Very often, I feel like the character of Esther in Sylvia Plath's The Bell Jar:

I saw my life branching out before me like the green fig tree in the story. From the tip of every branch, like a fat purple fig, a wonderful future beckoned and winked. One fig was a husband and a happy home and children, and another fig was a famous poet and another fig was a brilliant professor, and another fig was Ee Gee, the amazing editor, and another fig was Europe and Africa and South America, and another fig was Constantin and Socrates and Attila and a pack of other lovers with queer names and offbeat professions, and another fig was an Olympic lady crew champion, and beyond and above these figs were many more figs I couldn't quite make out. I saw myself sitting in the crotch of this fig tree, starving to death, just because I couldn't make up my mind which of the figs I would choose. I wanted each and every one of them, but choosing one meant losing all the rest, and, as I sat there, unable to decide, the figs began to wrinkle and go black, and, one by one, they plopped to the ground at my feet.

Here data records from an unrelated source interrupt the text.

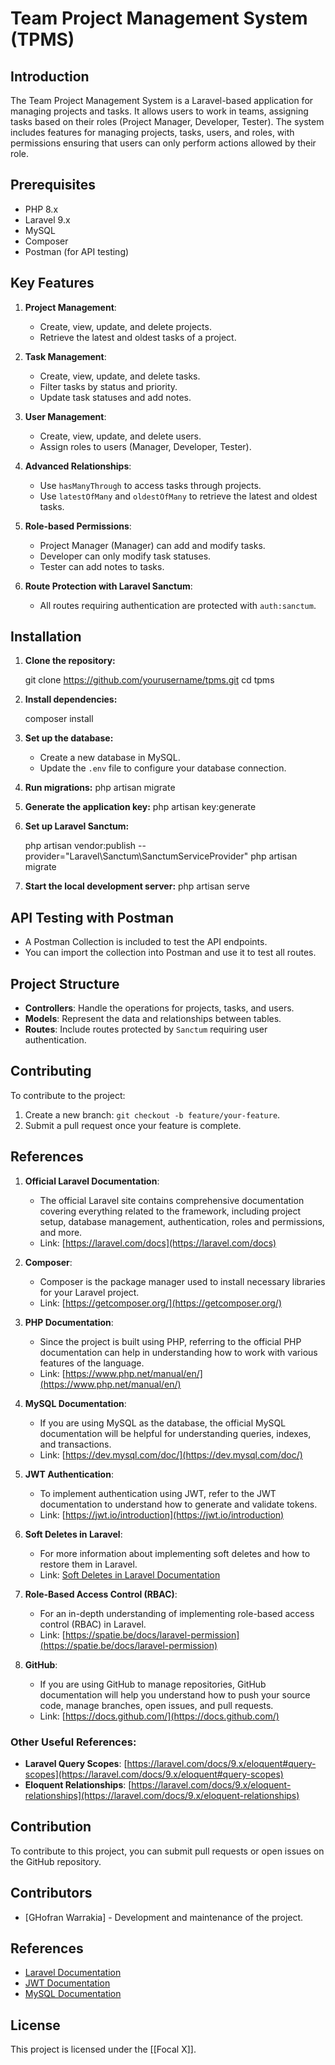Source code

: # Team Project Management System (TPMS)

## Introduction
The Team Project Management System is a Laravel-based application for managing projects and tasks. It allows users to work in teams, assigning tasks based on their roles (Project Manager, Developer, Tester). The system includes features for managing projects, tasks, users, and roles, with permissions ensuring that users can only perform actions allowed by their role.

## Prerequisites
- PHP 8.x
- Laravel 9.x
- MySQL
- Composer
- Postman (for API testing)

## Key Features
1. **Project Management**:
   - Create, view, update, and delete projects.
   - Retrieve the latest and oldest tasks of a project.
   
2. **Task Management**:
   - Create, view, update, and delete tasks.
   - Filter tasks by status and priority.
   - Update task statuses and add notes.
   
3. **User Management**:
   - Create, view, update, and delete users.
   - Assign roles to users (Manager, Developer, Tester).

4. **Advanced Relationships**:
   - Use `hasManyThrough` to access tasks through projects.
   - Use `latestOfMany` and `oldestOfMany` to retrieve the latest and oldest tasks.
   
5. **Role-based Permissions**:
   - Project Manager (Manager) can add and modify tasks.
   - Developer can only modify task statuses.
   - Tester can add notes to tasks.
   
6. **Route Protection with Laravel Sanctum**:
   - All routes requiring authentication are protected with `auth:sanctum`.

## Installation

1. **Clone the repository:**

   git clone https://github.com/yourusername/tpms.git
   cd tpms
 

2. **Install dependencies:**

   composer install
  

3. **Set up the database:**
   - Create a new database in MySQL.
   - Update the `.env` file to configure your database connection.

4. **Run migrations:**
   php artisan migrate


5. **Generate the application key:**
   php artisan key:generate


6. **Set up Laravel Sanctum:**

   php artisan vendor:publish --provider="Laravel\Sanctum\SanctumServiceProvider"
   php artisan migrate
  

7. **Start the local development server:**
   php artisan serve

## API Testing with Postman
- A Postman Collection is included to test the API endpoints.
- You can import the collection into Postman and use it to test all routes.

## Project Structure

- **Controllers**: Handle the operations for projects, tasks, and users.
- **Models**: Represent the data and relationships between tables.
- **Routes**: Include routes protected by `Sanctum` requiring user authentication.


## Contributing
To contribute to the project:
1. Create a new branch: `git checkout -b feature/your-feature`.
2. Submit a pull request once your feature is complete.



## References

1. **Official Laravel Documentation**:
   - The official Laravel site contains comprehensive documentation covering everything related to the framework, including project setup, database management, authentication, roles and permissions, and more.
   - Link: [https://laravel.com/docs](https://laravel.com/docs)

2. **Composer**:
   - Composer is the package manager used to install necessary libraries for your Laravel project.
   - Link: [https://getcomposer.org/](https://getcomposer.org/)

3. **PHP Documentation**:
   - Since the project is built using PHP, referring to the official PHP documentation can help in understanding how to work with various features of the language.
   - Link: [https://www.php.net/manual/en/](https://www.php.net/manual/en/)

4. **MySQL Documentation**:
   - If you are using MySQL as the database, the official MySQL documentation will be helpful for understanding queries, indexes, and transactions.
   - Link: [https://dev.mysql.com/doc/](https://dev.mysql.com/doc/)

5. **JWT Authentication**:
   - To implement authentication using JWT, refer to the JWT documentation to understand how to generate and validate tokens.
   - Link: [https://jwt.io/introduction](https://jwt.io/introduction)

6. **Soft Deletes in Laravel**:
   - For more information about implementing soft deletes and how to restore them in Laravel.
   - Link: [Soft Deletes in Laravel Documentation](https://laravel.com/docs/9.x/eloquent#soft-deleting)

7. **Role-Based Access Control (RBAC)**:
   - For an in-depth understanding of implementing role-based access control (RBAC) in Laravel.
   - Link: [https://spatie.be/docs/laravel-permission](https://spatie.be/docs/laravel-permission)

8. **GitHub**:
   - If you are using GitHub to manage repositories, GitHub documentation will help you understand how to push your source code, manage branches, open issues, and pull requests.
   - Link: [https://docs.github.com/](https://docs.github.com/)

### Other Useful References:
- **Laravel Query Scopes**: [https://laravel.com/docs/9.x/eloquent#query-scopes](https://laravel.com/docs/9.x/eloquent#query-scopes)
- **Eloquent Relationships**: [https://laravel.com/docs/9.x/eloquent-relationships](https://laravel.com/docs/9.x/eloquent-relationships)

## Contribution
To contribute to this project, you can submit pull requests or open issues on the GitHub repository.

## Contributors

- [GHofran Warrakia] - Development and maintenance of the project.

## References

- [Laravel Documentation](https://laravel.com/docs)
- [JWT Documentation](https://jwt.io/)
- [MySQL Documentation](https://dev.mysql.com/doc/)

## License

This project is licensed under the [[Focal X]].
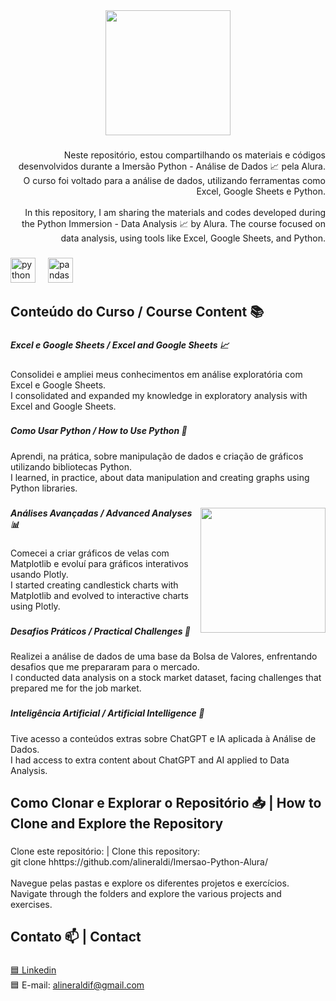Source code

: <div align="center">
  <img height="200" src="https://i.postimg.cc/yYfctRB4/Banner-para-Linkedin-Tecnologia-em-Preto-1.png"  />
</div>

###

<p align="right">Neste repositório, estou compartilhando os materiais e códigos desenvolvidos durante a Imersão Python - Análise de Dados 📈 pela Alura. O curso foi voltado para a análise de dados, utilizando ferramentas como Excel, Google Sheets e Python.  <br><br>In this repository, I am sharing the materials and codes developed during the Python Immersion - Data Analysis 📈 by Alura. The course focused on data analysis, using tools like Excel, Google Sheets, and Python.</p>

###

<div align="left">
  <img src="https://cdn.jsdelivr.net/gh/devicons/devicon/icons/python/python-original.svg" height="40" alt="python logo"  />
  <img width="12" />
  <img src="https://cdn.jsdelivr.net/gh/devicons/devicon/icons/pandas/pandas-original.svg" height="40" alt="pandas logo"  />
</div>

###

<h2 align="left">Conteúdo do Curso / Course Content 📚</h2>

###

<h5 align="left">Excel e Google Sheets / Excel and Google Sheets 📈</h5>

###

<p align="left">Consolidei e ampliei meus conhecimentos em análise exploratória com Excel e Google Sheets.  <br>  I consolidated and expanded my knowledge in exploratory analysis with Excel and Google Sheets.</p>

###

<h5 align="left">Como Usar Python / How to Use Python 🐍</h5>

###

<p align="left">Aprendi, na prática, sobre manipulação de dados e criação de gráficos utilizando bibliotecas Python.  <br>  I learned, in practice, about data manipulation and creating graphs using Python libraries.</p>

###

<img align="right" height="200" src="https://i.postimg.cc/PJVbWv5j/qqNDZ.png"  />

###

<h5 align="left">Análises Avançadas / Advanced Analyses 📊</h5>

###

<p align="left">Comecei a criar gráficos de velas com Matplotlib e evoluí para gráficos interativos usando Plotly.  <br>  I started creating candlestick charts with Matplotlib and evolved to interactive charts using Plotly.</p>

###

<h5 align="left">Desafios Práticos / Practical Challenges 🎯</h5>

###

<p align="left">Realizei a análise de dados de uma base da Bolsa de Valores, enfrentando desafios que me prepararam para o mercado.  <br>  I conducted data analysis on a stock market dataset, facing challenges that prepared me for the job market.</p>

###

<h5 align="left">Inteligência Artificial / Artificial Intelligence 🤖</h5>

###

<p align="left">Tive acesso a conteúdos extras sobre ChatGPT e IA aplicada à Análise de Dados.  <br>  I had access to extra content about ChatGPT and AI applied to Data Analysis.</p>

###

<h2 align="left">Como Clonar e Explorar o Repositório 📥 | How to Clone and Explore the Repository</h2>

###

<p align="left">Clone este repositório: | Clone this repository:<br>git clone hhttps://github.com/alineraldi/Imersao-Python-Alura/<br><br>Navegue pelas pastas e explore os diferentes projetos e exercícios.<br>Navigate through the folders and explore the various projects and exercises.</p>

###

<h2 align="left">Contato 📫 | Contact</h2>

###

[🟦 Linkedin](https://www.linkedin.com/in/aline-raldi/)  
🟦 E-mail: [alineraldif@gmail.com](mailto:alineraldif@gmail.com)

###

Long before I was diagnosed with BPD, I noticed another peculiar aspect of the condition. The way I acted and felt about myself often changed depending on who I was around. If I around a person who I felt comfortable with, I am self-confident, laid back and fun. If I'm sure if the person likes me or think they might be judging me, I am extremely nervous, anxious and feel like I'm worthless. Around outgoing people I tend to be vibrant and extroverted; around reserved individuals I become reserved myself.

As my sense of identity continues to shift, I am hoping that I can discover more about myself through therapy and eventually come to a more stable idea of who I am.